Review: Contrary to the publishers description, Adem is not convinced to leave the temple but rather is concerned for the boy and his sister while observing their lives.
Adem is a Golem, a being made from matter (Mud) by magic to do the bidding of its maker. Adem whiles away the centuries in seclusion at the fringes of society, fearing when he might have to kill again when compelled.
When I started reading this, the internal dialogue of Adem was decidedly female. So having settled that, I was surprised to find that later in the novel, Adem was male. The patterned responses and emotive directives to others that “he” cares about it is really quite feminine.

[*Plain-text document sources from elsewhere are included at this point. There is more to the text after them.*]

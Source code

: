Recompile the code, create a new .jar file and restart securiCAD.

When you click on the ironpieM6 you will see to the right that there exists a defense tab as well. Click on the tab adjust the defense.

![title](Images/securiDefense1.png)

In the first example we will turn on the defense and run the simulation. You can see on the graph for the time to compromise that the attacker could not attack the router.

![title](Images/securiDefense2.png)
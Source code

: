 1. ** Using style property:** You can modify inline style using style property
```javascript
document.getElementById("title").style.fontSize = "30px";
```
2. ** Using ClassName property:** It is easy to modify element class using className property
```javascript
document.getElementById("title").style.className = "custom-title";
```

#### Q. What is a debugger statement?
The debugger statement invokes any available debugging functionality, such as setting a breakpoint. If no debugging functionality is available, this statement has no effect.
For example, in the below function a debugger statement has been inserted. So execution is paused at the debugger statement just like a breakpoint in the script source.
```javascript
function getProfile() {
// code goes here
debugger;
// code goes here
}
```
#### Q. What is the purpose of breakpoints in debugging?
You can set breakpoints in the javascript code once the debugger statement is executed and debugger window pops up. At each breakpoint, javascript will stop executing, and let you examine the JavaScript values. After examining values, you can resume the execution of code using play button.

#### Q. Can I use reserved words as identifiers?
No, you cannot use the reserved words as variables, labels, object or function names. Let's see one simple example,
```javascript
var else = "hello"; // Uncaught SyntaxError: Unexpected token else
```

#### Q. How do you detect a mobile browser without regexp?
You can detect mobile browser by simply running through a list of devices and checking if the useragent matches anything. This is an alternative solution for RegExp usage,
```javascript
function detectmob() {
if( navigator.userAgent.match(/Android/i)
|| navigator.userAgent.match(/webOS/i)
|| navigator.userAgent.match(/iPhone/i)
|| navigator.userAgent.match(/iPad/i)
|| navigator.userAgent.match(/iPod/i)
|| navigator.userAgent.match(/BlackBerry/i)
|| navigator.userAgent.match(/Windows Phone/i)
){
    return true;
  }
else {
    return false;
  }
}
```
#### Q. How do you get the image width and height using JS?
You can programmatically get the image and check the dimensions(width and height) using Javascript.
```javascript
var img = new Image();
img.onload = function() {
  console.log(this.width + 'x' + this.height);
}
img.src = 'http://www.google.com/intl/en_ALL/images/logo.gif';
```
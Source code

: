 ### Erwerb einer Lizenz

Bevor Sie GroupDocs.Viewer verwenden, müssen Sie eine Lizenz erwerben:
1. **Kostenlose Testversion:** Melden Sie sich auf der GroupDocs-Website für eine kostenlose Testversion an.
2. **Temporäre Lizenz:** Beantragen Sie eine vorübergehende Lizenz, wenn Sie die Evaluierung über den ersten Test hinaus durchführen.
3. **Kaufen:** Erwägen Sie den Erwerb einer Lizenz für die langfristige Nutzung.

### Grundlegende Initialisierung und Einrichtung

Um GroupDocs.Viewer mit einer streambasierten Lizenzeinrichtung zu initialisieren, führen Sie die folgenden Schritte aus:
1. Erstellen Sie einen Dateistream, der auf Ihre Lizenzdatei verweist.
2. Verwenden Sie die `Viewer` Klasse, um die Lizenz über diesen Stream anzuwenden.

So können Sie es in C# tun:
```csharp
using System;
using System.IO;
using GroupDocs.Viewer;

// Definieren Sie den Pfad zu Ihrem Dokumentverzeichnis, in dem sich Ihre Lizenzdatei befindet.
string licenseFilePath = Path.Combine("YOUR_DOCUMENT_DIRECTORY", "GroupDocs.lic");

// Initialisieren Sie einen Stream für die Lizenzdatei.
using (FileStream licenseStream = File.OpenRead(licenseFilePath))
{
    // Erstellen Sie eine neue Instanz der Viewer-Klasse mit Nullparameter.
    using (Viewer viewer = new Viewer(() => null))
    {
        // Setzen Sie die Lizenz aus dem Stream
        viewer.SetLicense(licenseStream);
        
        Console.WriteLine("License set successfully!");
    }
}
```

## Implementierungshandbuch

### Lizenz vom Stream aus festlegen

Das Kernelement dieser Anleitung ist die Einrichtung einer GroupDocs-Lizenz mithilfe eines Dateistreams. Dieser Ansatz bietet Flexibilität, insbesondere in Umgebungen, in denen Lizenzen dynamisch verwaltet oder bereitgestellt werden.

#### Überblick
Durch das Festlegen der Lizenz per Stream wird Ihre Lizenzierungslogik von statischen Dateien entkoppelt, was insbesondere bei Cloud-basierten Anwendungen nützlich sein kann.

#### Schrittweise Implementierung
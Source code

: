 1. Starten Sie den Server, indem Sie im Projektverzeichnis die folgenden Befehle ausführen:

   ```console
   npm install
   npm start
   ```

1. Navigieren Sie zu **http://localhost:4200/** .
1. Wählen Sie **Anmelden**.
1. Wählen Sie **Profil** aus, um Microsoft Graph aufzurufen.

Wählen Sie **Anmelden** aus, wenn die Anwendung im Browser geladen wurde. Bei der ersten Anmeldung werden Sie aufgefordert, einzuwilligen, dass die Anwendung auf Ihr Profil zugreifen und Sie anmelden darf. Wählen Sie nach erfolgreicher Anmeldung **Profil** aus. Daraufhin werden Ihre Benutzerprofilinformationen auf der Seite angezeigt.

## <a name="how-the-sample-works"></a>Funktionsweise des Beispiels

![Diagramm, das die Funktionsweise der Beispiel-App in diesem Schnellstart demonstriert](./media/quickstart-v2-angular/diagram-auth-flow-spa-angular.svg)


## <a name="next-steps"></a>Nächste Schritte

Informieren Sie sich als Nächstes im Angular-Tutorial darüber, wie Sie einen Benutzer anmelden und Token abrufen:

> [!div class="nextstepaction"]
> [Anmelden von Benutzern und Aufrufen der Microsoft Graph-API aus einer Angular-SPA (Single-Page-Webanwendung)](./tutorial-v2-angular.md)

This novel was almost entirely internal dialogue. While I am known to detest novels that ride that certain pony, in this case it works. Adem is lonely and secluded with only his thoughts as company so it stands to reason that he processes everything internally without outside direction or experience. This almost infant quality of relating to humans or understanding their needs becomes apparent when he leaves the comfort of the Temple and begins a quest to bring a lost soul back from the underworld. I wasn’t a big fan of the story line shift from Adem protecting the box to the underworld trek to claim a lost soul. But the story line has to go somewhere and that movement continues to develop Adem as a character. The supporting characters seemed to lack depth as there was not a lot of time invested in their development. There is never a real clear understanding of why there were Realm Wars and what is gained by having one. Additionally who would care and why?
Mud is a pretty dam good first novel but lacks some refinement in character development and phrasing overuse (growled being prominent). The latter half of the novel got mired in internal dialogue so much that it detracted from the story line and the movement suffered as a consequence. kind of like trying to kick start a dead motorcycle that was running perfectly a few minutes before.
Mud is a rather myopic and egocentric journey of one character and his quest for a soul of his own that to me, he already has.